Keep calm and (try) to carry on.

My husband was diagnosed with dementia five years ago. He still knows the family, he remembers friends’ faces but not their names necessarily, he no longer knows what the garbage disposal is for, and although fiercely independent when we met forty years ago, he couldn’t live on his own now. As long as I can carry on caregiving, he won’t end up in a nursing home, in spite of his occasional jokes that he’s picked one he likes.

I’ve done a lot of research on-line to find helpful tips.  Here are some:

1. Be complimentary. Especially in the early stages individuals may realize something is wrong. Compliments make them feel better. Peter can be helpful around the house, and one thing he’ll do willingly is run the vacuum cleaner for me. It’s hard for me to do the stairs, but he does that well. Just a few days ago I told him what a good job he’d done.

“What did I do wrong?”
“Nothing! You did a very good job,” I said.
“Oh, I thought you were going to make me do it over.”
“No-o, you did an excellent job. I’ve been letting my jobs slide,” I said.

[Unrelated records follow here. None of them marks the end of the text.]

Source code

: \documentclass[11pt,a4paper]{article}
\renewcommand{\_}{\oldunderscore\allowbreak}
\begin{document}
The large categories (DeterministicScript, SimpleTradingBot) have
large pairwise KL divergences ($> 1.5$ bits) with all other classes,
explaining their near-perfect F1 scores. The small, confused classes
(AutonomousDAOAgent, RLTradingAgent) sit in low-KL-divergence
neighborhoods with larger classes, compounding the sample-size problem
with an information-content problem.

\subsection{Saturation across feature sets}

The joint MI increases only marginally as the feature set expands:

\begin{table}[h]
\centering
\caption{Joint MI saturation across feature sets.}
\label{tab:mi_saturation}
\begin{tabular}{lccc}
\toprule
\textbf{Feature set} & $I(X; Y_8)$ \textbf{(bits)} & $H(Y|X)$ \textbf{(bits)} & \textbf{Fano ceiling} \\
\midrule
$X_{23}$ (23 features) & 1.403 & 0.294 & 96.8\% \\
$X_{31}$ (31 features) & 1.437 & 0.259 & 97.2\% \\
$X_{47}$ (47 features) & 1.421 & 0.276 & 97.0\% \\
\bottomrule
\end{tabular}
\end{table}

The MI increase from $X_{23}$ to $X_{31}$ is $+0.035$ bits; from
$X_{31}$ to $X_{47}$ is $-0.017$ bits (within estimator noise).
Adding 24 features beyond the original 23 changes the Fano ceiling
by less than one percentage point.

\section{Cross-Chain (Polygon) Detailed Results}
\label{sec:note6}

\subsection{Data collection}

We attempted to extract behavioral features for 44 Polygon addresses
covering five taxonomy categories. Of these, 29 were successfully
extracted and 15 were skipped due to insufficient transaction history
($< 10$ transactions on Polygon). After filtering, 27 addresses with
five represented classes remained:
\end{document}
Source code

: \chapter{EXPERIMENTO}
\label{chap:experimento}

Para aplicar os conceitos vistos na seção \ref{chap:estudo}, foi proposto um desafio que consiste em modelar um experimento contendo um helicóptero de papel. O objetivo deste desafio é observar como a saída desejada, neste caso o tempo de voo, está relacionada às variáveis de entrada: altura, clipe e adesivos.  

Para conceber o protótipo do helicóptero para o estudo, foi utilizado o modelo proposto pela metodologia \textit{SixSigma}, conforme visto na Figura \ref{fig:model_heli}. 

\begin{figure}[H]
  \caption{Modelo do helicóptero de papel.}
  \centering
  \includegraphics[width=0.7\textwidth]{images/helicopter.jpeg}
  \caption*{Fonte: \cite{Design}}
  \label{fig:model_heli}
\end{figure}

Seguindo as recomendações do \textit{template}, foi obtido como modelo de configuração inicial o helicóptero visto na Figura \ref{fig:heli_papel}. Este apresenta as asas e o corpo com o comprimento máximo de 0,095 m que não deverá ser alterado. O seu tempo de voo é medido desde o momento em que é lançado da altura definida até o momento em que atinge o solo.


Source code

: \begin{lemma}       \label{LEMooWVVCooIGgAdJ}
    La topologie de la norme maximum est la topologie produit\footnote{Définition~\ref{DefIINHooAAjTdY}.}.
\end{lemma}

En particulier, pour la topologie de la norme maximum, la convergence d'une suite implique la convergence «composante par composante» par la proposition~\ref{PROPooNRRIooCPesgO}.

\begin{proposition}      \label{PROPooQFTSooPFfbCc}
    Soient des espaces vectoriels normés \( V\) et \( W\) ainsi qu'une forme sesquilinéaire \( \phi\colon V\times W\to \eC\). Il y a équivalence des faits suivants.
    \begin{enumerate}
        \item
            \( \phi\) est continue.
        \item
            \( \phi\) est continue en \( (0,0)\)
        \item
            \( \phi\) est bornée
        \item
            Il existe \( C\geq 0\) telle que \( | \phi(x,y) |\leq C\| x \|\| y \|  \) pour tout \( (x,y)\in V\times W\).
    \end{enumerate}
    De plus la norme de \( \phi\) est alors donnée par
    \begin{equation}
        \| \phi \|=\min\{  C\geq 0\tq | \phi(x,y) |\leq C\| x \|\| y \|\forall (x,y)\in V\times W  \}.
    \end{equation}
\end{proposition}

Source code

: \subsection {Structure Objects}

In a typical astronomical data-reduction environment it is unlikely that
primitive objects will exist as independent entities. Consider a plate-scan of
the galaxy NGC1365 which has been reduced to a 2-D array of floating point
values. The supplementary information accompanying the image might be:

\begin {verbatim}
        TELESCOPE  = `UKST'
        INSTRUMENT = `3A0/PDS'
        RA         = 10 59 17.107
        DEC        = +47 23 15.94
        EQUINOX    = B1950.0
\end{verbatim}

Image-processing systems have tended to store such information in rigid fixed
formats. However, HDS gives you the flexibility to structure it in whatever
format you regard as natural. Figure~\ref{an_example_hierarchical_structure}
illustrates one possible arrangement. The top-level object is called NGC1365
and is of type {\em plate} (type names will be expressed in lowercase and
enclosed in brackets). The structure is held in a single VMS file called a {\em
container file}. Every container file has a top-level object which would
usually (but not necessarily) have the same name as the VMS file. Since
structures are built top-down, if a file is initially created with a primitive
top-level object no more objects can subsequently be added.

2. Focus on abilities the person still has, rather than the ones he’s lost. This one has been so difficult for me. He used to do so many little tasks, fix big things, work on the cars, sort out my computer, unravel problems, logically think things through. I was lost without that support. Slowly I’ve built my own ways to cope, and have found people to help out.

3. Help the memory-challenged person communicate. He may have trouble finding the right words. Fill in the blanks. For the longest time, if Peter was stuck trying to say something I tried to will him to think of the word. I figured it would help him.  But filling in the blanks is the way to go. If he’s lost the word, it’s gone, erased from his lexicon. But he, like most people with these kinds of memory issues, comes up with other words that work.  I recently found a scrap of paper with his writing on it: Face shaver, it said. I figured he needed a new razor so I bought one my next trip out.  If he wondered how I knew, he didn’t ask.

4. Establish a daily routine but be flexible, allow plenty of time to get ready, have something to do if you have extra time, never argue, enter their reality. This has been darn near impossible for me. Peter has always been late getting ready for anything, and I’m always ready way ahead of time.  His reality has always been, I’ll get ready when I’m bloody well ready to get ready. Over the years, I’ve yelled, stomped, raged, even left without him. But now that he truly can’t manage — he often forgets why he went upstairs and ends up working on his model ship instead of getting showered and dressed — I’m trying extra hard to be patient. I grit my teeth ’til they hurt and seethe until my ears are inflamed.

5. Nip agitated behavior in the bud. Divert and redirect. His agitated behavior used to cause me to storm like a child, but now I make him a cup of tea — divert and redirect. Works nearly every the time. The English and their cuppas!

6. Use “therapeutic fiblets” as needed. I am not a fibber, and lying to my husband really upsets me. I always expect a big ugly wart to appear on the end of my nose. Still, sometimes, the only way around a problem is to pad it with fiblets.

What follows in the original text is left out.